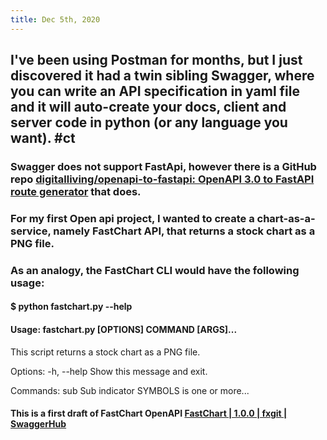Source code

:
 ```yaml
---
title: Dec 5th, 2020
---
```


## I've been using Postman for months, but I just discovered it had a twin sibling Swagger, where you can write an API specification in yaml file and it will auto-create your docs, client and server code in python (or any language you want). #ct
### Swagger does not support FastApi, however there is a GitHub repo [digitalliving/openapi-to-fastapi: OpenAPI 3.0 to FastAPI route generator](https://github.com/digitalliving/openapi-to-fastapi) that does.
### For my first Open api project, I wanted to create a chart-as-a-service, namely FastChart API, that returns a stock chart as a PNG file.
### As an analogy, the FastChart CLI would have the following usage:
#### $ python fastchart.py --help
#### Usage: fastchart.py [OPTIONS] COMMAND [ARGS]...

  This script returns a stock chart as a PNG file. 

Options:
  -h, --help                      Show this message and exit.

Commands:
  sub    Sub indicator
SYMBOLS is one or more...
#### This is a first draft of FastChart OpenAPI [FastChart | 1.0.0 | fxgit | SwaggerHub](https://app.swaggerhub.com/apis/fxgit/FastChart/1.0.0)
###
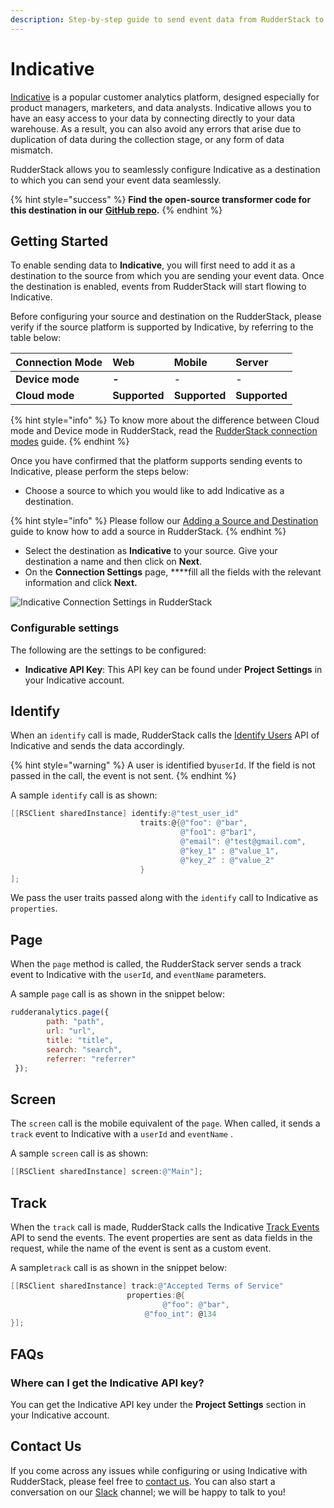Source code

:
 ```yaml
---
description: Step-by-step guide to send event data from RudderStack to Indicative.
---
```


# Indicative

[Indicative](https://indicative.com) is a popular customer analytics platform, designed especially for product managers, marketers, and data analysts. Indicative allows you to have an easy access to your data by connecting directly to your data warehouse. As a result, you can also avoid any errors that arise due to duplication of data during the collection stage, or any form of data mismatch.

RudderStack allows you to seamlessly configure Indicative as a destination to which you can send your event data seamlessly.

{% hint style="success" %}
**Find the open-source transformer code for this destination in our** [**GitHub repo**](https://github.com/rudderlabs/rudder-transformer/tree/master/v0/destinations/indicative)**.**
{% endhint %}

## Getting Started

To enable sending data to **Indicative**, you will first need to add it as a destination to the source from which you are sending your event data. Once the destination is enabled, events from RudderStack will start flowing to Indicative.

Before configuring your source and destination on the RudderStack, please verify if the source platform is supported by Indicative, by referring to the table below:

| **Connection Mode** | **Web** | **Mobile** | **Server** |
| :--- | :--- | :--- | :--- |
| **Device mode** | **-** | - | - |
| **Cloud mode** | **Supported** | **Supported** | **Supported** |

{% hint style="info" %}
To know more about the difference between Cloud mode and Device mode in RudderStack, read the [RudderStack connection modes](https://docs.rudderstack.com/get-started/rudderstack-connection-modes) guide.
{% endhint %}

Once you have confirmed that the platform supports sending events to Indicative, please perform the steps below:

* Choose a source to which you would like to add Indicative as a destination.

{% hint style="info" %}
Please follow our [Adding a Source and Destination](https://docs.rudderstack.com/how-to-guides/adding-source-and-destination-rudderstack) guide to know how to add a source in RudderStack.
{% endhint %}

* Select the destination as **Indicative** to your source. Give your destination a name and then click on **Next**.
* On the **Connection Settings** page, ****fill all the fields with the relevant information and click **Next.**

![Indicative Connection Settings in RudderStack](../../.gitbook/assets/indicative.png)

### Configurable settings

The following are the settings to be configured:

* **Indicative API Key**: This API key can be found under **Project Settings** in your Indicative account.

## Identify

When an `identify` call is made, RudderStack calls the [Identify Users](https://support.indicative.com/hc/en-us/articles/360004147512-REST-API-Guide#IdentifyUsers2) API of Indicative and sends the data accordingly.

{% hint style="warning" %}
A user is identified by`userId`. If the field is not passed in the call, the event is not sent.
{% endhint %}

A sample `identify` call is as shown:

```objectivec
[[RSClient sharedInstance] identify:@"test_user_id"
                             traits:@{@"foo": @"bar",
                                      @"foo1": @"bar1",
                                      @"email": @"test@gmail.com",
                                      @"key_1" : @"value_1",
                                      @"key_2" : @"value_2"
                             }
];
```

We pass the user traits passed along with the `identify` call to Indicative as `properties`.

## Page

When the `page` method is called, the RudderStack server sends a track event to Indicative with the `userId`, and `eventName` parameters. 

A sample `page` call is as shown in the snippet below:

```javascript
rudderanalytics.page({
        path: "path",
        url: "url",
        title: "title",
        search: "search",
        referrer: "referrer"
 });
```

## Screen

The `screen` call is the mobile equivalent of the `page`. When called, it sends a `track` event to Indicative with a `userId` and `eventName` .

A sample `screen` call is as shown:

```objectivec
[[RSClient sharedInstance] screen:@"Main"];
```

## Track

When the `track` call is made, RudderStack calls the Indicative [Track Events](https://support.indicative.com/hc/en-us/articles/360004147512-REST-API-Guide#TrackEvents) API to send the events. The event properties are sent as data fields in the request, while the name of the event is sent as a custom event.

A sample`track` call is as shown in the snippet below:

```objectivec
[[RSClient sharedInstance] track:@"Accepted Terms of Service" 
                          properties:@{
                                  @"foo": @"bar",
                              @"foo_int": @134
}];
```

## FAQs

### Where can I get the Indicative API key?

You can get the Indicative API key under the **Project Settings** section in your Indicative account.

## Contact Us

If you come across any issues while configuring or using Indicative with RudderStack, please feel free to [contact us](mailto:%20docs@rudderstack.com). You can also start a conversation on our [Slack](https://resources.rudderstack.com/join-rudderstack-slack) channel; we will be happy to talk to you!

▶ [TASK TO COMPLETE]: The result should be all the records, retyped exactly, with no pictures among them.

▶ [FINISHED EXERCISE]:
Source code

:
 ```yaml
---
title: Dec 5th, 2020
---
```


## I've been using Postman for months, but I just discovered it had a twin sibling Swagger, where you can write an API specification in yaml file and it will auto-create your docs, client and server code in python (or any language you want). #ct
### Swagger does not support FastApi, however there is a GitHub repo [digitalliving/openapi-to-fastapi: OpenAPI 3.0 to FastAPI route generator](https://github.com/digitalliving/openapi-to-fastapi) that does.
### For my first Open api project, I wanted to create a chart-as-a-service, namely FastChart API, that returns a stock chart as a PNG file.
### As an analogy, the FastChart CLI would have the following usage:
#### $ python fastchart.py --help
#### Usage: fastchart.py [OPTIONS] COMMAND [ARGS]...

  This script returns a stock chart as a PNG file. 

Options:
  -h, --help                      Show this message and exit.

Commands:
  sub    Sub indicator
SYMBOLS is one or more...
#### This is a first draft of FastChart OpenAPI [FastChart | 1.0.0 | fxgit | SwaggerHub](https://app.swaggerhub.com/apis/fxgit/FastChart/1.0.0)
###
Source code

:
 ```yaml
---
description: Step-by-step guide to send event data from RudderStack to Indicative.
---
```


# Indicative

[Indicative](https://indicative.com) is a popular customer analytics platform, designed especially for product managers, marketers, and data analysts. Indicative allows you to have an easy access to your data by connecting directly to your data warehouse. As a result, you can also avoid any errors that arise due to duplication of data during the collection stage, or any form of data mismatch.

RudderStack allows you to seamlessly configure Indicative as a destination to which you can send your event data seamlessly.

{% hint style="success" %}
**Find the open-source transformer code for this destination in our** [**GitHub repo**](https://github.com/rudderlabs/rudder-transformer/tree/master/v0/destinations/indicative)**.**
{% endhint %}

## Getting Started

To enable sending data to **Indicative**, you will first need to add it as a destination to the source from which you are sending your event data. Once the destination is enabled, events from RudderStack will start flowing to Indicative.

Before configuring your source and destination on the RudderStack, please verify if the source platform is supported by Indicative, by referring to the table below:

| **Connection Mode** | **Web** | **Mobile** | **Server** |
| :--- | :--- | :--- | :--- |
| **Device mode** | **-** | - | - |
| **Cloud mode** | **Supported** | **Supported** | **Supported** |

{% hint style="info" %}
To know more about the difference between Cloud mode and Device mode in RudderStack, read the [RudderStack connection modes](https://docs.rudderstack.com/get-started/rudderstack-connection-modes) guide.
{% endhint %}

Once you have confirmed that the platform supports sending events to Indicative, please perform the steps below:

* Choose a source to which you would like to add Indicative as a destination.

{% hint style="info" %}
Please follow our [Adding a Source and Destination](https://docs.rudderstack.com/how-to-guides/adding-source-and-destination-rudderstack) guide to know how to add a source in RudderStack.
{% endhint %}

* Select the destination as **Indicative** to your source. Give your destination a name and then click on **Next**.
* On the **Connection Settings** page, ****fill all the fields with the relevant information and click **Next.**

![Indicative Connection Settings in RudderStack](../../.gitbook/assets/indicative.png)

### Configurable settings

The following are the settings to be configured:

* **Indicative API Key**: This API key can be found under **Project Settings** in your Indicative account.

## Identify

When an `identify` call is made, RudderStack calls the [Identify Users](https://support.indicative.com/hc/en-us/articles/360004147512-REST-API-Guide#IdentifyUsers2) API of Indicative and sends the data accordingly.

{% hint style="warning" %}
A user is identified by`userId`. If the field is not passed in the call, the event is not sent.
{% endhint %}

A sample `identify` call is as shown:

```objectivec
[[RSClient sharedInstance] identify:@"test_user_id"
                             traits:@{@"foo": @"bar",
                                      @"foo1": @"bar1",
                                      @"email": @"test@gmail.com",
                                      @"key_1" : @"value_1",
                                      @"key_2" : @"value_2"
                             }
];
```

We pass the user traits passed along with the `identify` call to Indicative as `properties`.

## Page

When the `page` method is called, the RudderStack server sends a track event to Indicative with the `userId`, and `eventName` parameters. 

A sample `page` call is as shown in the snippet below:

```javascript
rudderanalytics.page({
        path: "path",
        url: "url",
        title: "title",
        search: "search",
        referrer: "referrer"
 });
```

## Screen

The `screen` call is the mobile equivalent of the `page`. When called, it sends a `track` event to Indicative with a `userId` and `eventName` .

A sample `screen` call is as shown:

```objectivec
[[RSClient sharedInstance] screen:@"Main"];
```

## Track

When the `track` call is made, RudderStack calls the Indicative [Track Events](https://support.indicative.com/hc/en-us/articles/360004147512-REST-API-Guide#TrackEvents) API to send the events. The event properties are sent as data fields in the request, while the name of the event is sent as a custom event.

A sample`track` call is as shown in the snippet below:

```objectivec
[[RSClient sharedInstance] track:@"Accepted Terms of Service" 
                          properties:@{
                                  @"foo": @"bar",
                              @"foo_int": @134
}];
```

## FAQs

### Where can I get the Indicative API key?

You can get the Indicative API key under the **Project Settings** section in your Indicative account.

## Contact Us

If you come across any issues while configuring or using Indicative with RudderStack, please feel free to [contact us](mailto:%20docs@rudderstack.com). You can also start a conversation on our [Slack](https://resources.rudderstack.com/join-rudderstack-slack) channel; we will be happy to talk to you!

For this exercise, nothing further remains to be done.